2024-04-16    Share on: Twitter | Facebook | HackerNews | Reddit

OSI Approved in license metadata for Python project

When it comes to sharing and distributing Python projects, clarity about licensing is crucial. A license tells users what they can and cannot do with your code, impacting everything from contributions to commercial use. The pyproject.toml file, as outlined in PEP 518 – Specifying Minimum Build System Requirements for Python Projects and enhanced by subsequent PEPs, provides a standardized format for project metadata, including license information. By specifying an "OSI Approved" license in your pyproject.toml, you not only make your software's terms of use explicit but also ensure you’re adhering to the standards that have become the cornerstone of open-source software.

In this blog post, we'll dive into the [project] section of the pyproject.toml file, where you can define your project's license. We will explore the reasons why including an OSI Approved license in your Python project metadata is not just good practice but also a reflection of your commitment to the open-source community's values.

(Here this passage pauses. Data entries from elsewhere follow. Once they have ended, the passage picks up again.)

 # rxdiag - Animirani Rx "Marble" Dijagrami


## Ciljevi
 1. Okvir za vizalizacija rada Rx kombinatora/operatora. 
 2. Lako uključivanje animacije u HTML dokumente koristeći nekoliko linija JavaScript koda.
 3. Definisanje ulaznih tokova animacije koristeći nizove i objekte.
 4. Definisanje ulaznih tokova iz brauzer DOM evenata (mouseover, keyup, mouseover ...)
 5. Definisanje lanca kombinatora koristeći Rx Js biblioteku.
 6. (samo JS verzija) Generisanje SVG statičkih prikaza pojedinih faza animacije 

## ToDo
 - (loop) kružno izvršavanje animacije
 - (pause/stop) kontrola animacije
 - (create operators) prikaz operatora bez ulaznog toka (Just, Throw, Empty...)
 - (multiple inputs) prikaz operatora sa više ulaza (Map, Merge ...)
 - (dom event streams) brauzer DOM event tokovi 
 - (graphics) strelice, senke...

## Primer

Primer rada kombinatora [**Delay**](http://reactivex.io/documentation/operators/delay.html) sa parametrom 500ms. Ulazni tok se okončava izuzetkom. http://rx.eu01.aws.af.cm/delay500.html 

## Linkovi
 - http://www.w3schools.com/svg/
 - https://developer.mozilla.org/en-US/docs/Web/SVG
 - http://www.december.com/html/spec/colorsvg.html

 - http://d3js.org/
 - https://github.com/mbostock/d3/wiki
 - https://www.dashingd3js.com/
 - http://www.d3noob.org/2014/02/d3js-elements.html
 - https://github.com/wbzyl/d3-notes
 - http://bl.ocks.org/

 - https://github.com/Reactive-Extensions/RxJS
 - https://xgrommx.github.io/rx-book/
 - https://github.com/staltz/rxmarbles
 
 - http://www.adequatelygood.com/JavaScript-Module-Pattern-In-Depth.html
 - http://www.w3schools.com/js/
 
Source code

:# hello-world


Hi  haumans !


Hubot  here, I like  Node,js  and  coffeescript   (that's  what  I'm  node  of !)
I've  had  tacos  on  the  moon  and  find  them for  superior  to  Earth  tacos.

Join us as we unpack the benefits of explicit licensing, how it can save you and your users legal headaches, and why it's an essential component of any reputable Python project.

OSI Approval

"OSI Approved" in the context of a license listed in a pyproject.toml file for a Python project indicates that the license under which the project is distributed has been approved by the Open Source Initiative (OSI).

The Open Source Initiative is a non-profit organization that advocates for open-source software and maintains the Open Source Definition. A license that is OSI Approved means that it complies with this definition, which includes a set of criteria to ensure free redistribution, access to source code, and other important freedoms related to software usage and distribution.

Therefore, if a project's pyproject.toml specifies a license as "OSI Approved," it implies that the software can be freely used, modified, and shared under the terms that are consistent with the open-source movement, as validated by the OSI's review process. It's a mark of recognition that the software license adheres to open-source principles.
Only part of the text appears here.